Gay Couple Plans To Appeal Name-Change Ruling If Denied
A gay married couple appeared before a judge on Thursday and requested that they be allowed to legally hyphenate their names.
Stephen Hill and Joshua Snyder were married last year in Washington, D.C., where gay marriage is recognized, 10TV’s Kurt Ludlow reported.
The two recently applied to have their names legally changed to Snyder-Hill, and said that a Franklin County Probate Court employee told them that if they lied about their reason for changing their name, their applications likely would be approved.
Because Ohio law does not recognize gay marriage, the men could change their names for almost any other reason than becoming a married gay couple, Ludlow reported.
On Thursday, the couple formally asked a judge to grant their request.
Magistrate William Reddington asked the men if changing their names would make their lives easier, which is one of the reasons a name change might be allowed.
The men said that it would not.
“The reason that I want to change my name is because I married this man. I love this man.
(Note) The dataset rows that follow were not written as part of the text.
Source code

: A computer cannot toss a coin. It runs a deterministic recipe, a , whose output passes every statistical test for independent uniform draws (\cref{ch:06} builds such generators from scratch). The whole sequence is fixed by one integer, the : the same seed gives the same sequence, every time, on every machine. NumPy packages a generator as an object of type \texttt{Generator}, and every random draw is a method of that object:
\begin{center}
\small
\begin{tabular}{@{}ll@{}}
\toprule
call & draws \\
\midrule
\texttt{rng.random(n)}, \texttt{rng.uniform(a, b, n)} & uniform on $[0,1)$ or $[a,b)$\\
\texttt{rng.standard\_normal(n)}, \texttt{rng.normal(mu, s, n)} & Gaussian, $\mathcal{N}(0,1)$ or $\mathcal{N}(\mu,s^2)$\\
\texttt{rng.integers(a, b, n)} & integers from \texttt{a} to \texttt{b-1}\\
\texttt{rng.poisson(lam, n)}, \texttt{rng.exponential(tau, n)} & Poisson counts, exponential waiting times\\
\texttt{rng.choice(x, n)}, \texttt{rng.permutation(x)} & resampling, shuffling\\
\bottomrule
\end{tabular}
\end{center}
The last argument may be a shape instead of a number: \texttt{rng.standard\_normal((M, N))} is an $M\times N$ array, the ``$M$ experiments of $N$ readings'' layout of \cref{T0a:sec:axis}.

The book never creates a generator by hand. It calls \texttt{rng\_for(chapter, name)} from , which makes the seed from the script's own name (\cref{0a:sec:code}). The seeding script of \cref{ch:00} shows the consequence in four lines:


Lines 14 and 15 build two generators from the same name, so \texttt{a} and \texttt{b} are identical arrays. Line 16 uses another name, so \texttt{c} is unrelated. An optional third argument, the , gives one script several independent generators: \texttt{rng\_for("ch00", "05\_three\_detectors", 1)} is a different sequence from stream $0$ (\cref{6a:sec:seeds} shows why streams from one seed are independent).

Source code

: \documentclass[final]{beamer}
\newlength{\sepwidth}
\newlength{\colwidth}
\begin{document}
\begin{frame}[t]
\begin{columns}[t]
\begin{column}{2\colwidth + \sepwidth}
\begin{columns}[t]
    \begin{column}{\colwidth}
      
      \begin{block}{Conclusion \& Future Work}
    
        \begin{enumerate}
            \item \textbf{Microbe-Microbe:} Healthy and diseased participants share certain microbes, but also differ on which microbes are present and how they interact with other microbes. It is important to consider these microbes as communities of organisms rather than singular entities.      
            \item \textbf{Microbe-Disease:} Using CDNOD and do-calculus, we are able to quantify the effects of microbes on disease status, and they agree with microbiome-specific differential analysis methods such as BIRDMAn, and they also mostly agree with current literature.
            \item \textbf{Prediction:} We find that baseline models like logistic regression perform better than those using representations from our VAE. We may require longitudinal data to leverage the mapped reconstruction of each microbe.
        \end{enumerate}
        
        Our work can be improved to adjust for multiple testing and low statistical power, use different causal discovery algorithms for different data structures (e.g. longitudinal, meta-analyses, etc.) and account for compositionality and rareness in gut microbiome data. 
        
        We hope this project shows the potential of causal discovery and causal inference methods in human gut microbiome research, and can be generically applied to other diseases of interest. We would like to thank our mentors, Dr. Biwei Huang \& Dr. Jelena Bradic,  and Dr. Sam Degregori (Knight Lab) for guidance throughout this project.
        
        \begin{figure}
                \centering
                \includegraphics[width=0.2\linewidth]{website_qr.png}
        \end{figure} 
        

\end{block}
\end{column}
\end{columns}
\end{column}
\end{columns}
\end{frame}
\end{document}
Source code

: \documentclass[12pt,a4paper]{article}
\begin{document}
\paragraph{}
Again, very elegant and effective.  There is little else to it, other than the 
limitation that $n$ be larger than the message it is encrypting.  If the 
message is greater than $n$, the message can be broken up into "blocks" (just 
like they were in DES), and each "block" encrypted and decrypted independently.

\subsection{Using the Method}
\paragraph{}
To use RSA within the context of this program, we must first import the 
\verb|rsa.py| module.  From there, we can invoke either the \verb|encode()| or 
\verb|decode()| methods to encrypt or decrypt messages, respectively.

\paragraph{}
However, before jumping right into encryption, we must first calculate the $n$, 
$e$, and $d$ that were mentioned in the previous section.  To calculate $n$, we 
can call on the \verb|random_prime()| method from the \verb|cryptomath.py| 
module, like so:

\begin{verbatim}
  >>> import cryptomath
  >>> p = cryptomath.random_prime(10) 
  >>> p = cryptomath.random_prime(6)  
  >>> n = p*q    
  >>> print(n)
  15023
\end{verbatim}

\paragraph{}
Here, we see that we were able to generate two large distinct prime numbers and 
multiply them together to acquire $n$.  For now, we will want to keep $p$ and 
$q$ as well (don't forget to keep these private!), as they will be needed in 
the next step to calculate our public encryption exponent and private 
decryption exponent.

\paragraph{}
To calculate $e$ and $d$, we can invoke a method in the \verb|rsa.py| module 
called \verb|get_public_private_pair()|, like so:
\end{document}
And I married him, and that’s my reason for doing this,” Hill said.
The couple said that after a lifetime of keeping secrets about their sexuality, they wanted to stand up and tell the truth.
“I can’t lie anymore,” Hill said. “I can’t do it. I’ve done it my whole life. You know, I fight for people’s rights, liberty, freedom, civil rights being in the military. I’ve gone to two wars. I just don’t feel like I should have to lie on an application that somebody else doesn’t have to lie on.”
Reddington said that he was going to take the matter into consideration and was going to issue a written decision, Ludlow reported.
The couple said that they have been told that name changes are normally approved immediately, which led them to believe that their application would be denied.
The couple said that they would appeal the decision if it is denied.